[AVAILABLE RECORDS Boundary: Start]

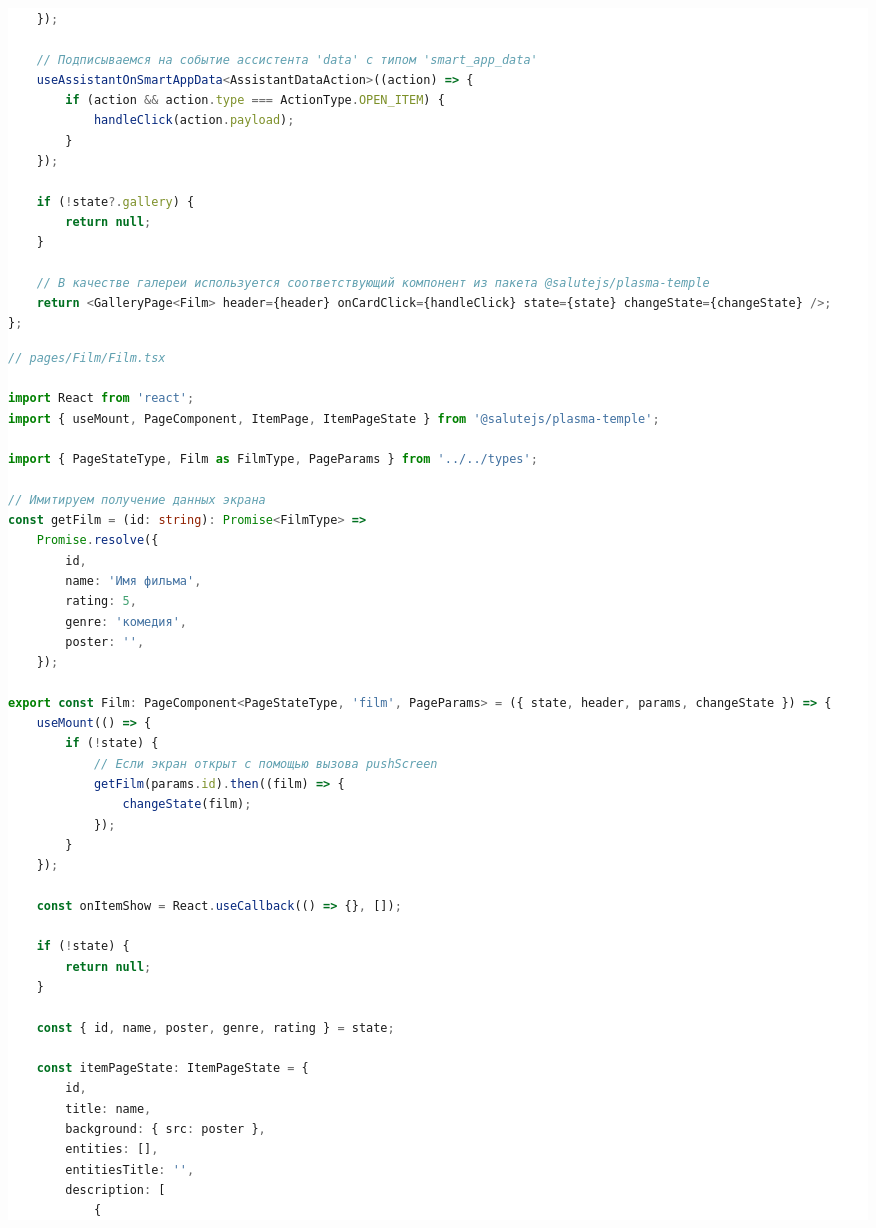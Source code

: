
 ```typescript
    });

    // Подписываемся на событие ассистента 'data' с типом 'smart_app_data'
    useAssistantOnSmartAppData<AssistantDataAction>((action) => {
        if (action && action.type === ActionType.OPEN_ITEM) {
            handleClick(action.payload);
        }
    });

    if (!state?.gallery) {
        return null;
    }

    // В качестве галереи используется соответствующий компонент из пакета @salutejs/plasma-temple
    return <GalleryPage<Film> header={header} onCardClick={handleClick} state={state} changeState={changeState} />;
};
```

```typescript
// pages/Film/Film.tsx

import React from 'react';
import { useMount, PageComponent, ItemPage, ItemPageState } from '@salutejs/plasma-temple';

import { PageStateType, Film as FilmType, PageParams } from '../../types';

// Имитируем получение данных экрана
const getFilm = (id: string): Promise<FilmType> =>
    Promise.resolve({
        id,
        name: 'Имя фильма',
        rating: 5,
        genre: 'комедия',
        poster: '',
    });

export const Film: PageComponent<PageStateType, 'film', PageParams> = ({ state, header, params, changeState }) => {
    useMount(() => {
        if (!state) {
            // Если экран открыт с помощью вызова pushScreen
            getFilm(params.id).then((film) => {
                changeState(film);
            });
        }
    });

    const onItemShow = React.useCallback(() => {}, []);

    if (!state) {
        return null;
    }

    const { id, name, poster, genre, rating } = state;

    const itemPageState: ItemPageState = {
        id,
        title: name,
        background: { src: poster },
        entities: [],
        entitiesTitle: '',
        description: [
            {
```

[AVAILABLE RECORDS Boundary: End]

_REQUIREMENT:_
The string "changeState" marks the lines to copy; report each of them from the data above.

_SOLVED EXERCISE:_
    return <GalleryPage<Film> header={header} onCardClick={handleClick} state={state} changeState={changeState} />;
export const Film: PageComponent<PageStateType, 'film', PageParams> = ({ state, header, params, changeState }) => {
                changeState(film);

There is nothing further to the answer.